In article <6960003@hp-and.HP.COM> panek@hp-and.HP.COM (Jon Panek) writes:
>I think there might be an advantage in taking the inherently simpler
>approach proposed in the basenote.  So far, most of the responses have
>quickly extrapolated to the NxM cross-bar architecture.  While this is
>obviously the most general-purpose and most flexible one, it also incurs
>the highest implementation cost.

Quite true, there are other ways of connecting, such as perfect shuffle,
or its topological equivalents.
>
>By having a single linear bus with CPUs and Memory distributed along it
>in sections which can either be connected to the segments on either side
>of it or not, the implementation aspect becomes much more tractable.  One
>obvious result of this is that the scheduler must become much smarter;
>assigning tightly-coupled tasks to physically proximate CPUs.
> 
I have been working on a similar system (not here, but for my PhD
at The University of Sydney) and it is possible, there are some
problems (of course :-) If you are careful the bus can be
reduced to a single combinatorial circuit which is really nice.

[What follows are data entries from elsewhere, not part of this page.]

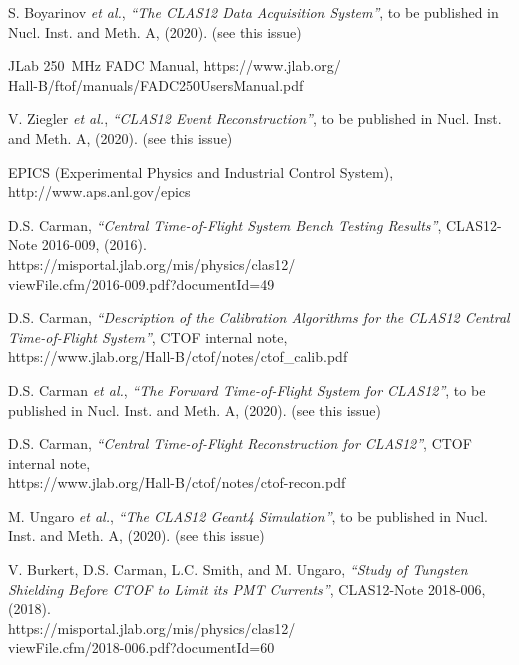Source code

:\documentclass[3p,times,twocolumn]{elsarticle}
\begin{document}
\begin{thebibliography}{99}
S. Boyarinov {\it et al.}, {\it ``The CLAS12 Data Acquisition System''}, to be published in Nucl. Inst.
and Meth. A, (2020). (see this issue)
  
JLab 250~MHz FADC Manual, https://www.jlab.org/\\ Hall-B/ftof/manuals/FADC250UsersManual.pdf
  
V. Ziegler {\it et al.}, {\it ``CLAS12 Event Reconstruction''}, to be published in Nucl. Inst.
and Meth. A, (2020). (see this issue)
  
EPICS (Experimental Physics and Industrial Control System), http://www.aps.anl.gov/epics

D.S. Carman, {\it ``Central Time-of-Flight System Bench Testing Results''},
CLAS12-Note 2016-009, (2016).\\
https://misportal.jlab.org/mis/physics/clas12/\\ viewFile.cfm/2016-009.pdf?documentId=49

D.S. Carman, {\it ``Description of the Calibration Algorithms for the CLAS12 Central Time-of-Flight System''},
CTOF internal note, \\
https://www.jlab.org/Hall-B/ctof/notes/ctof\_calib.pdf

D.S. Carman {\it et al.}, {\it ``The Forward Time-of-Flight System for CLAS12''}, to be published in Nucl.
Inst. and Meth. A, (2020). (see this issue)

D.S. Carman, {\it ``Central Time-of-Flight Reconstruction for CLAS12''}, CTOF internal note, \\
https://www.jlab.org/Hall-B/ctof/notes/ctof-recon.pdf

M. Ungaro {\it et al.}, {\it ``The CLAS12 Geant4 Simulation''}, to be published in Nucl. Inst.
and Meth. A, (2020). (see this issue)
  
V. Burkert, D.S. Carman, L.C. Smith, and M. Ungaro, {\it ``Study of Tungsten Shielding Before CTOF to Limit
its PMT Currents''}, CLAS12-Note 2018-006, (2018).\\
https://misportal.jlab.org/mis/physics/clas12/\\ viewFile.cfm/2018-006.pdf?documentId=60

\end{thebibliography}
\end{document}

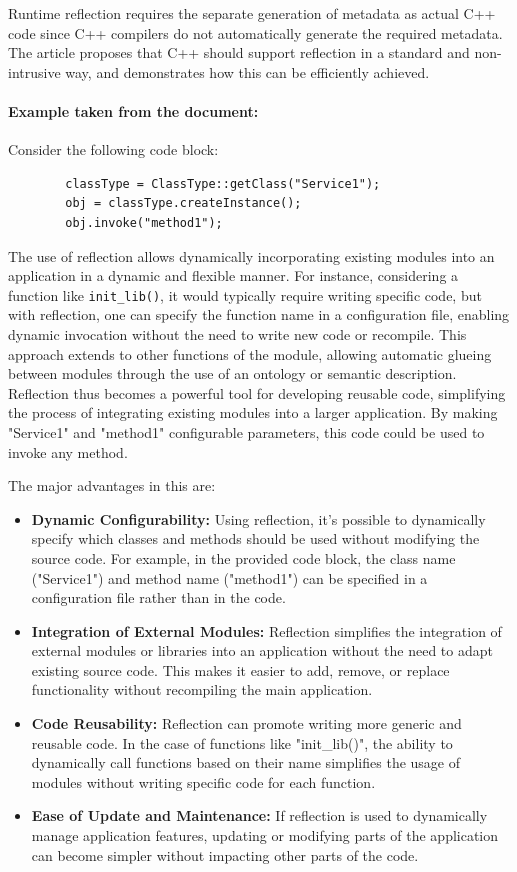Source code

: \documentclass[11pt]{article}
\begin{document}
\begin{multicols*}{2}[\columnsep=1cm]
    Runtime reflection requires the separate generation of metadata as actual C++ code since C++ compilers do not automatically generate the required metadata. The article proposes that C++ should support reflection in a standard and non-intrusive way, and demonstrates how this can be efficiently achieved.
        
    \paragraph{Example taken from the document:}
    Consider the following code block:
    \begin{lstlisting}
        classType = ClassType::getClass("Service1");
        obj = classType.createInstance();
        obj.invoke("method1");
    \end{lstlisting}
    
    The use of reflection allows dynamically incorporating existing modules into an application in a dynamic and flexible manner. For instance, considering a function like \texttt{init\_lib()}, it would typically require writing specific code, but with reflection, one can specify the function name in a configuration file, enabling dynamic invocation without the need to write new code or recompile. This approach extends to other functions of the module, allowing automatic glueing between modules through the use of an ontology or semantic description. Reflection thus becomes a powerful tool for developing reusable code, simplifying the process of integrating existing modules into a larger application. By making "Service1" and "method1" configurable parameters, this code could be used to invoke any method.
    
    The major advantages in this are:
    \begin{itemize}
        \item \textbf{Dynamic Configurability:} Using reflection, it's possible to dynamically specify which classes and methods should be used without modifying the source code. For example, in the provided code block, the class name ("Service1") and method name ("method1") can be specified in a configuration file rather than in the code.
        \item \textbf{Integration of External Modules:} Reflection simplifies the integration of external modules or libraries into an application without the need to adapt existing source code. This makes it easier to add, remove, or replace functionality without recompiling the main application.
        \item \textbf{Code Reusability:} Reflection can promote writing more generic and reusable code. In the case of functions like "init\_lib()", the ability to dynamically call functions based on their name simplifies the usage of modules without writing specific code for each function.
        \item \textbf{Ease of Update and Maintenance:} If reflection is used to dynamically manage application features, updating or modifying parts of the application can become simpler without impacting other parts of the code.
    \end{itemize}

\end{multicols*}
\end{document}
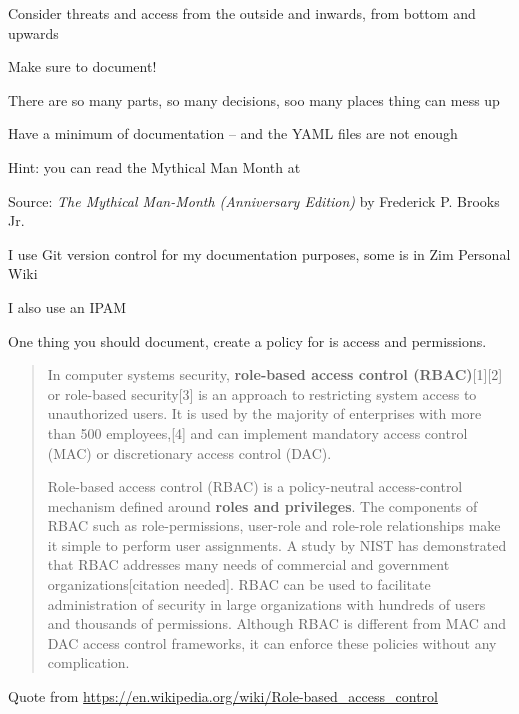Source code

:\documentclass[Screen16to9,17pt]{foils}
\begin{document}
Consider threats and access from the outside and inwards, from bottom and upwards




\begin{list2}
\item Make sure to document!
\item There are so many parts, so many decisions, soo many places thing can mess up
\item Have a minimum of documentation -- and the YAML files are not enough
\item Hint:  you can read the Mythical Man Month at 
\end{list2}


Source: \emph{The Mythical Man-Month (Anniversary Edition)}
by Frederick P. Brooks Jr.

\begin{list2}
\item I use Git version control for my documentation purposes, some is in Zim Personal Wiki 
\item I also use an IPAM 
\end{list2}


One thing you should document, create a policy for is access and permissions.

\begin{quote}
In computer systems security, {\bf role-based access control (RBAC)}[1][2] or role-based security[3] is an approach to restricting system access to unauthorized users. It is used by the majority of enterprises with more than 500 employees,[4] and can implement mandatory access control (MAC) or discretionary access control (DAC).

Role-based access control (RBAC) is a policy-neutral access-control mechanism defined around {\bf roles and privileges}. The components of RBAC such as role-permissions, user-role and role-role relationships make it simple to perform user assignments. A study by NIST has demonstrated that RBAC addresses many needs of commercial and government organizations[citation needed]. RBAC can be used to facilitate administration of security in large organizations with hundreds of users and thousands of permissions. Although RBAC is different from MAC and DAC access control frameworks, it can enforce these policies without any complication.
\end{quote}
Quote from \url{https://en.wikipedia.org/wiki/Role-based_access_control}
\end{document}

>Rather than having single on/off switches to connect segments of busses,
>perhaps a dedicated limited-function CPU could also straddle the boundaries
>and serve as a message-transmitter/receiver across otherwise disconnected
>segments of the bus.  It would grab bus cycles during dead time of the
>main CPUs.  In this way, any CPU could talk with any other CPU, and the
>only penalty would be longer latency for physiclly disparate boxes.

In this case, why not try to improve the own/release times for the bus, so
that a CPU can talk to others by just grabbing the required segment(s) of
the bus.
If you are talking about having this limited function CPU do store and
forward then you end up with either "async cycles" which raises all the
problems with store and forward networks, acknowlegments, lost signals,
etc, etc, etc (see networking texts for a good list of these problems)

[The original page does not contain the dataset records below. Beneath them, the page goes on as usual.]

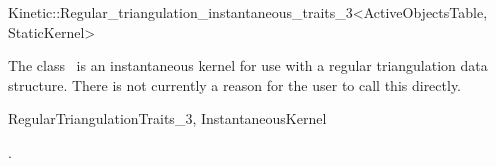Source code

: 

\begin{ccRefClass}{Kinetic::Regular_triangulation_instantaneous_traits_3<ActiveObjectsTable, StaticKernel>}  %


\ccDefinition
  
The class \ccRefName\ is an instantaneous kernel for use with a
regular triangulation data structure. There is not currently a reason
for the user to call this directly.


\ccIsModel

RegularTriangulationTraits\_3, InstantaneousKernel

\ccSeeAlso

.

\ccExample


\end{ccRefClass}


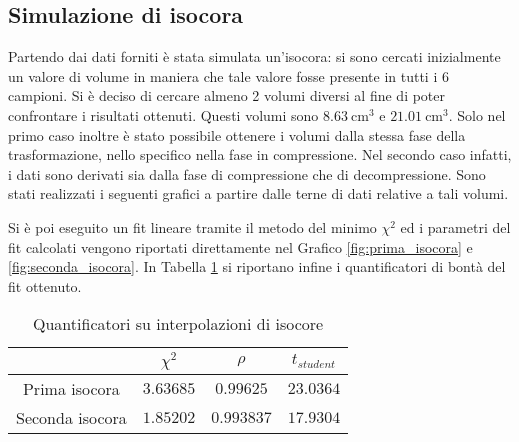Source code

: \documentclass[a4paper,11pt,oneside]{article}
\begin{document}
\subsection{Simulazione di isocora}
Partendo dai dati forniti è stata simulata un'isocora: si sono cercati inizialmente un valore di volume in maniera che tale valore fosse presente in tutti i 6 campioni. Si è deciso di cercare almeno 2 volumi diversi al fine di poter confrontare i risultati ottenuti. Questi volumi sono $\SI{8.63}{\centi\meter\cubed}$ e $\SI{21.01}{\centi\meter\cubed}$. Solo nel primo caso inoltre è stato possibile ottenere i volumi dalla stessa fase della trasformazione, nello specifico nella fase in compressione. Nel secondo caso infatti, i dati sono derivati sia dalla fase di compressione che di decompressione.
Sono stati realizzati i seguenti grafici a partire dalle terne di dati relative a tali volumi.
\begin{figure}[h!]
    \centering
    \label{fig:isocore}
\end{figure}
Si è poi eseguito un fit lineare tramite il metodo del minimo $\chi^2$ ed i parametri del fit calcolati vengono riportati direttamente nel Grafico \ref{fig:prima_isocora} e \ref{fig:seconda_isocora}. In Tabella \ref{tab:quantificatori_isocore} si riportano infine i quantificatori di bontà del fit ottenuto.

\begin{table}[h!]
    \centering
    \begin{tabular}{|c|c|c|c|}
        \hline
         & $\chi^2$ & $\rho$ & $t_{student}$ \\ \hline
        \rowcolor[rgb]{0.85,0.85,0.85} Prima isocora & $3.63685$ & $0.99625$ & $23.0364$ \\ \hline
        Seconda isocora & $1.85202$ & $0.993837$ & $17.9304$ \\ \hline
    \end{tabular}
    \caption{Quantificatori su interpolazioni di isocore}
    \label{tab:quantificatori_isocore}
\end{table}
\end{document}
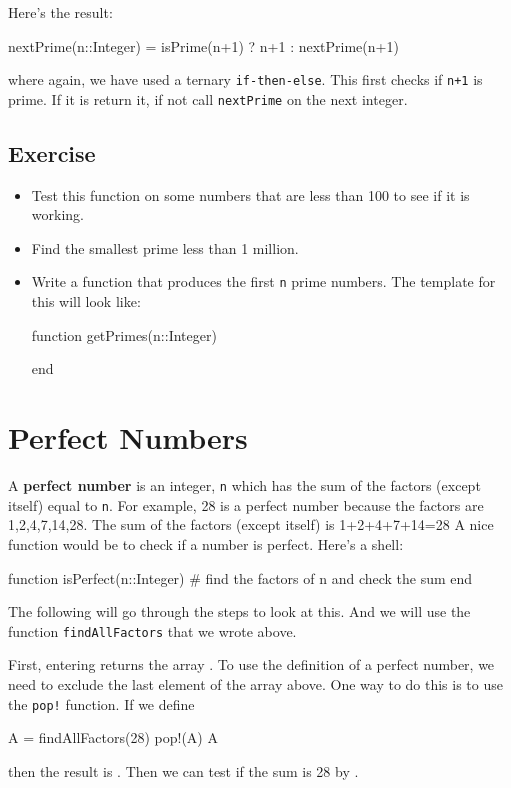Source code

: Here's the result: 
\begin{jlblock}[nt]
nextPrime(n::Integer) = isPrime(n+1) ? n+1 : nextPrime(n+1)
\end{jlblock}
%
where again, we have used a ternary \texttt{if-then-else}.  This first checks if \texttt{n+1} is prime. If it is return it, if not call \texttt{nextPrime} on the next integer. 


\subsection{Exercise}

\begin{itemize}
\item Test this function on some numbers that are less than 100 to see if it is working. 
\item Find the smallest prime less than 1 million. 
\item  Write a function that produces the first \texttt{n} prime numbers.  The template for this will look like:
\begin{jlblock}[nt]
function getPrimes(n::Integer)
  
end
\end{jlblock}

\end{itemize}


\section{Perfect Numbers}

A \textbf{perfect number} is an integer, \texttt{n} which has the sum of
the factors (except itself) equal to \texttt{n}. For example, 28 is a
perfect number because the factors are 1,2,4,7,14,28. The sum of the
factors (except itself) is 1+2+4+7+14=28 A nice function would be to
check if a number is perfect. Here's a shell:

\begin{jlblock}[nt]
function isPerfect(n::Integer)
   # find the factors of n and check the sum
end
\end{jlblock}

The following will go through the steps to look at this.  And we will use the function \verb!findAllFactors! that we wrote above.  

First, entering  returns the array  \printpythontex[verb]. To use the definition of a perfect number, we need to exclude the last element of the array above.  One way to do this is to use the \verb|pop!| function.  If we define
\begin{jlblock}[nt]
A = findAllFactors(28)
pop!(A)
A
\end{jlblock}
then the result is \printpythontex.  Then we can test if the sum is 28 by .  

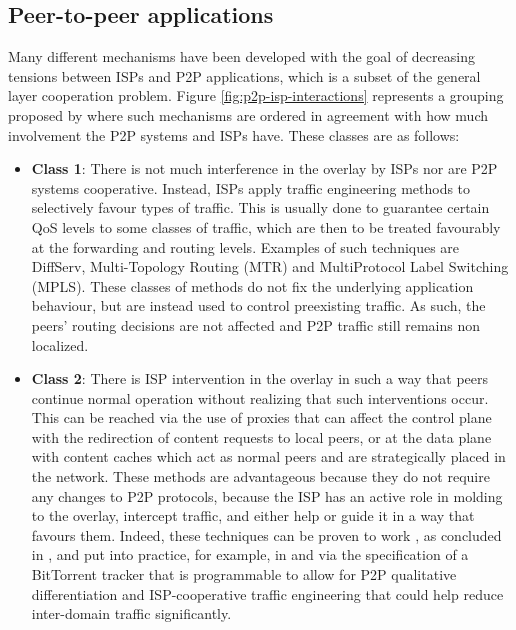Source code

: \subsection{Peer-to-peer applications}

    Many different mechanisms have been developed with the goal of decreasing tensions between ISPs and P2P applications, which is a subset of the general layer cooperation problem.
    Figure \ref{fig:p2p-isp-interactions} represents a grouping proposed by \cite{dan-Commag10} where such mechanisms are ordered in agreement with how much involvement the P2P systems and ISPs have. These classes are as follows:

    \begin{itemize}
        \item \textbf{Class 1}:
            There is not much interference in the overlay by ISPs nor are P2P systems cooperative.
            Instead, ISPs apply traffic engineering methods to selectively favour types of traffic.
            This is usually done to guarantee certain QoS levels to some classes of traffic, which are then to be treated favourably at the forwarding and routing levels.
            Examples of such techniques are DiffServ, Multi-Topology Routing (MTR) and MultiProtocol Label Switching (MPLS).
            These classes of methods do not fix the underlying application behaviour, but are instead used to control preexisting traffic.
            As such, the peers' routing decisions are not affected and P2P traffic still remains non localized.
        \item \textbf{Class 2}:
            There is ISP intervention in the overlay in such a way that peers continue normal operation without realizing that such interventions occur.
            This can be reached via the use of proxies that can affect the control plane with the redirection of content requests to local peers, or at the data plane with content caches which act as normal peers and are strategically placed in the network.
            These methods are advantageous because they do not require any changes to P2P protocols, because the ISP has an active role in molding to the overlay, intercept traffic, and either help or guide it in a way that favours them.
            Indeed, these techniques can be proven to work , as concluded in \cite{dan-Commag10}, and put into practice, for example, in \cite{programmable-trackers} and \cite{configurable-trackers} via the specification of a BitTorrent tracker that is programmable to allow for P2P qualitative differentiation and ISP-cooperative traffic engineering that could help reduce inter-domain traffic significantly.

\end{itemize}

or with long (and I mean long) delays in completing a cycle.
In any case, you will want to eventually just make these interconnect
CPUs as powerful as the real CPU (why waste that board/system space, "we
can just run a small async job" is usually the first argument that will
be raised) and eventually you will end up with either the transputer
array/hypercube (only CPUs talking) or (and this one IS interesting)
a network of nodes (maybe hypercubed), but with each node being similar
in design to a Sequent type multi CPU backplaned machine.
>
>Any Master's candidates looking for a research topic???
>
>Jon P
>panek@hp-and.HP.COM
----
DISCLAIMER: this article concerns work that I have done at The
University of Sydney, Australia. It does NOT refer to any work
that I am doing at MIPS, and should not be taken as an indication
that MIPS is either involved, or not involved, in this area.
(I just wanted to make this clear).  Rex.
-- 
Rex di Bona		Penguin Lust is NOT immoral!
rex@mips.com		apply STD disclaimers here.